§ **PROBLEM DESCRIPTION**
Below are records to repeat exactly; copy them without the pictures.

Saved entries
+ + +

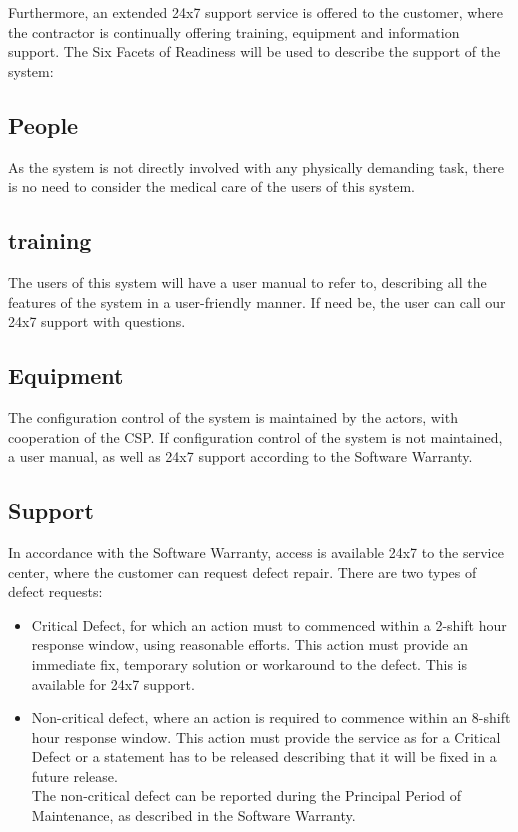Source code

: \noindent Furthermore, an extended 24x7 support service is offered to the customer, where the contractor is continually offering training, equipment and information support.
The Six Facets of Readiness \cite{Six_facets} will be used to describe the support of the system:

\subsection{People}
As the system is not directly involved with any physically demanding task, there is no need to consider the medical care of the users of this system.

\subsection{training}
The users of this system will have a user manual to refer to, describing all the features of the system in a user-friendly manner. If need be, the user can call our 24x7 support with questions.

\subsection{Equipment}
The configuration control of the system is maintained by the actors, with cooperation of the CSP. If configuration control of the system is not maintained, a user manual, as well as 24x7 support according to the Software Warranty. 

\subsection{Support}
In accordance with the Software Warranty, access is available 24x7 to the service center, where the customer can request defect repair. There are two types of defect requests:
\begin{itemize}
	\itemsep0em
	\item Critical Defect, for which an action must to commenced within a 2-shift hour response window, using reasonable efforts. This action must provide an immediate fix, temporary solution or workaround to the defect. This is available for 24x7 support.
	\item Non-critical defect, where an action is required to commence within an 8-shift hour response window. This action must provide the service as for a Critical Defect or a statement has to be released describing that it will be fixed in a future release. \\
	The non-critical defect can be reported during the Principal Period of Maintenance, as described in the Software Warranty.
\end{itemize}


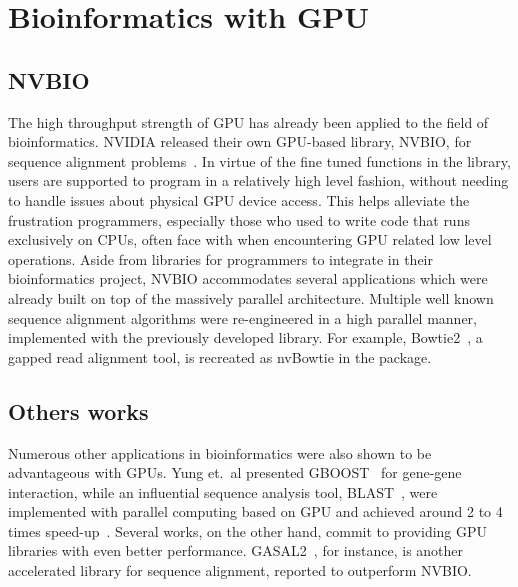 \documentclass{PHlab-thesis}
\begin{document}
\section{Bioinformatics with GPU}
\subsection{NVBIO}
The high throughput strength of GPU has already been applied to the field of bioinformatics. NVIDIA released their own GPU-based library, NVBIO, for sequence alignment problems~\cite{nvbio2015}. In virtue of the fine tuned functions in the library, users are supported to program in a relatively high level fashion, without needing to handle issues about physical GPU device access. This helps alleviate the frustration programmers, especially those who used to write code that runs exclusively on CPUs, often face with when encountering GPU related low level operations. Aside from libraries for programmers to integrate in their bioinformatics project, NVBIO accommodates several applications which were already built on top of the massively parallel architecture. Multiple well known sequence alignment algorithms were re-engineered in a high parallel manner, implemented with the previously developed library. For example, Bowtie2~\cite{langmead2012fast}, a gapped read alignment tool, is recreated as nvBowtie in the package.
\subsection{Others works}
Numerous other applications in bioinformatics were also shown to be advantageous with GPUs. Yung et.\ al presented GBOOST~\cite{yung2011gboost} for gene-gene interaction, while an influential sequence analysis tool, BLAST~\cite{altschul1990basic}, were implemented with parallel computing based on GPU and achieved around 2 to 4 times speed-up~\cite{vouzis2011gpu}. Several works, on the other hand, commit to providing GPU libraries with even better performance. GASAL2~\cite{ahmed2019gasal2}, for instance, is another accelerated library for sequence alignment, reported to outperform NVBIO. 
\end{document}
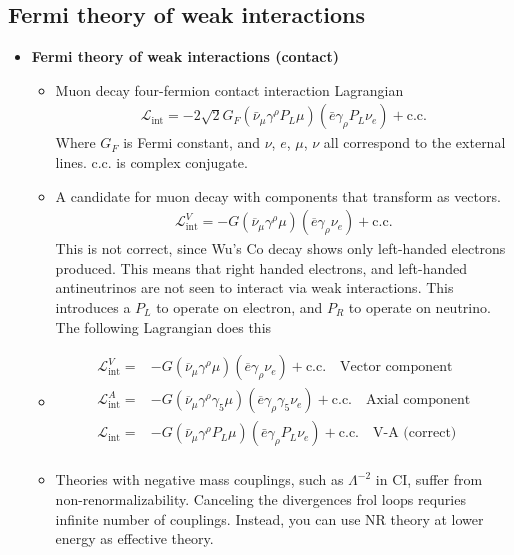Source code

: \subsection{Fermi theory of weak interactions}
\begin{itemize}
    \item \textbf{Fermi theory of weak interactions (contact)} \cite{wells}
    \begin{itemize}
        \item Muon decay four-fermion contact interaction Lagrangian \cite{wells}
        \begin{equation}\begin{split}
        \mathcal{L}_\text{int}=-2\sqrt{2}G_F(\bar{\nu}_\mu\gamma^\rho P_L\mu)(\bar{e}\gamma_\rho P_L\nu_e) + \text{c.c.}
        \end{split}\end{equation}
        Where $G_F$ is Fermi constant, and $\nu$, $e$, $\mu$, $\nu$ all correspond to the external lines. c.c. is complex conjugate.
        \item A candidate for muon decay with components that transform as vectors.  \cite{wells}
        \begin{equation}\begin{split}
        \mathcal{L}^V_\text{int}=-G(\overline{\nu}_\mu\gamma^\rho\mu)(\overline{e}\gamma_\rho\nu_e)+\text{c.c.}
        \end{split}\end{equation}
        This is not correct, since Wu's Co decay shows only left-handed electrons produced. This means that right handed electrons, and left-handed antineutrinos are not seen to interact via weak interactions. This introduces a $P_L$ to operate on electron, and $P_R$ to operate on neutrino. The following Lagrangian does this
        \item  \cite{wells}
        \begin{equation}\begin{split}
        \mathcal{L}^V_\text{int}=&-G(\overline{\nu}_\mu\gamma^\rho\mu)(\overline{e}\gamma_\rho\nu_e)+\text{c.c.} \quad\text{Vector component} \\
        \mathcal{L}^A_\text{int}=&-G(\overline{\nu}_\mu\gamma^\rho\gamma_5\mu)(\overline{e}\gamma_\rho\gamma_5\nu_e)+\text{c.c.} \quad\text{Axial component} \\
        \mathcal{L}_\text{int}=&-G(\bar{\nu}_\mu\gamma^\rho P_L\mu)(\bar{e}\gamma_\rho P_L\nu_e) + \text{c.c.} \quad\text{V-A (correct)} \\
        \end{split}\end{equation}
        \item Theories with negative mass couplings, such as $\Lambda^{-2}$ in CI, suffer from non-renormalizability. Canceling the divergences frol loops requries infinite number of couplings. Instead, you can use NR theory at lower energy as effective theory. \cite{wells}
    \end{itemize}
\end{itemize}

+ + +

§ **SOLUTION TO THIS TASK**
Source code

: \noindent Furthermore, an extended 24x7 support service is offered to the customer, where the contractor is continually offering training, equipment and information support.
The Six Facets of Readiness \cite{Six_facets} will be used to describe the support of the system:

\subsection{People}
As the system is not directly involved with any physically demanding task, there is no need to consider the medical care of the users of this system.

\subsection{training}
The users of this system will have a user manual to refer to, describing all the features of the system in a user-friendly manner. If need be, the user can call our 24x7 support with questions.

\subsection{Equipment}
The configuration control of the system is maintained by the actors, with cooperation of the CSP. If configuration control of the system is not maintained, a user manual, as well as 24x7 support according to the Software Warranty. 

\subsection{Support}
In accordance with the Software Warranty, access is available 24x7 to the service center, where the customer can request defect repair. There are two types of defect requests:
\begin{itemize}
	\itemsep0em
	\item Critical Defect, for which an action must to commenced within a 2-shift hour response window, using reasonable efforts. This action must provide an immediate fix, temporary solution or workaround to the defect. This is available for 24x7 support.
	\item Non-critical defect, where an action is required to commence within an 8-shift hour response window. This action must provide the service as for a Critical Defect or a statement has to be released describing that it will be fixed in a future release. \\
	The non-critical defect can be reported during the Principal Period of Maintenance, as described in the Software Warranty.
\end{itemize}


 \documentclass{PHlab-thesis}
\begin{document}
\section{Bioinformatics with GPU}
\subsection{NVBIO}
The high throughput strength of GPU has already been applied to the field of bioinformatics. NVIDIA released their own GPU-based library, NVBIO, for sequence alignment problems~\cite{nvbio2015}. In virtue of the fine tuned functions in the library, users are supported to program in a relatively high level fashion, without needing to handle issues about physical GPU device access. This helps alleviate the frustration programmers, especially those who used to write code that runs exclusively on CPUs, often face with when encountering GPU related low level operations. Aside from libraries for programmers to integrate in their bioinformatics project, NVBIO accommodates several applications which were already built on top of the massively parallel architecture. Multiple well known sequence alignment algorithms were re-engineered in a high parallel manner, implemented with the previously developed library. For example, Bowtie2~\cite{langmead2012fast}, a gapped read alignment tool, is recreated as nvBowtie in the package.
\subsection{Others works}
Numerous other applications in bioinformatics were also shown to be advantageous with GPUs. Yung et.\ al presented GBOOST~\cite{yung2011gboost} for gene-gene interaction, while an influential sequence analysis tool, BLAST~\cite{altschul1990basic}, were implemented with parallel computing based on GPU and achieved around 2 to 4 times speed-up~\cite{vouzis2011gpu}. Several works, on the other hand, commit to providing GPU libraries with even better performance. GASAL2~\cite{ahmed2019gasal2}, for instance, is another accelerated library for sequence alignment, reported to outperform NVBIO. 
\end{document}
Source code

: \subsection{Fermi theory of weak interactions}
\begin{itemize}
    \item \textbf{Fermi theory of weak interactions (contact)} \cite{wells}
    \begin{itemize}
        \item Muon decay four-fermion contact interaction Lagrangian \cite{wells}
        \begin{equation}\begin{split}
        \mathcal{L}_\text{int}=-2\sqrt{2}G_F(\bar{\nu}_\mu\gamma^\rho P_L\mu)(\bar{e}\gamma_\rho P_L\nu_e) + \text{c.c.}
        \end{split}\end{equation}
        Where $G_F$ is Fermi constant, and $\nu$, $e$, $\mu$, $\nu$ all correspond to the external lines. c.c. is complex conjugate.
        \item A candidate for muon decay with components that transform as vectors.  \cite{wells}
        \begin{equation}\begin{split}
        \mathcal{L}^V_\text{int}=-G(\overline{\nu}_\mu\gamma^\rho\mu)(\overline{e}\gamma_\rho\nu_e)+\text{c.c.}
        \end{split}\end{equation}
        This is not correct, since Wu's Co decay shows only left-handed electrons produced. This means that right handed electrons, and left-handed antineutrinos are not seen to interact via weak interactions. This introduces a $P_L$ to operate on electron, and $P_R$ to operate on neutrino. The following Lagrangian does this
        \item  \cite{wells}
        \begin{equation}\begin{split}
        \mathcal{L}^V_\text{int}=&-G(\overline{\nu}_\mu\gamma^\rho\mu)(\overline{e}\gamma_\rho\nu_e)+\text{c.c.} \quad\text{Vector component} \\
        \mathcal{L}^A_\text{int}=&-G(\overline{\nu}_\mu\gamma^\rho\gamma_5\mu)(\overline{e}\gamma_\rho\gamma_5\nu_e)+\text{c.c.} \quad\text{Axial component} \\
        \mathcal{L}_\text{int}=&-G(\bar{\nu}_\mu\gamma^\rho P_L\mu)(\bar{e}\gamma_\rho P_L\nu_e) + \text{c.c.} \quad\text{V-A (correct)} \\
        \end{split}\end{equation}
        \item Theories with negative mass couplings, such as $\Lambda^{-2}$ in CI, suffer from non-renormalizability. Canceling the divergences frol loops requries infinite number of couplings. Instead, you can use NR theory at lower energy as effective theory. \cite{wells}
    \end{itemize}
\end{itemize}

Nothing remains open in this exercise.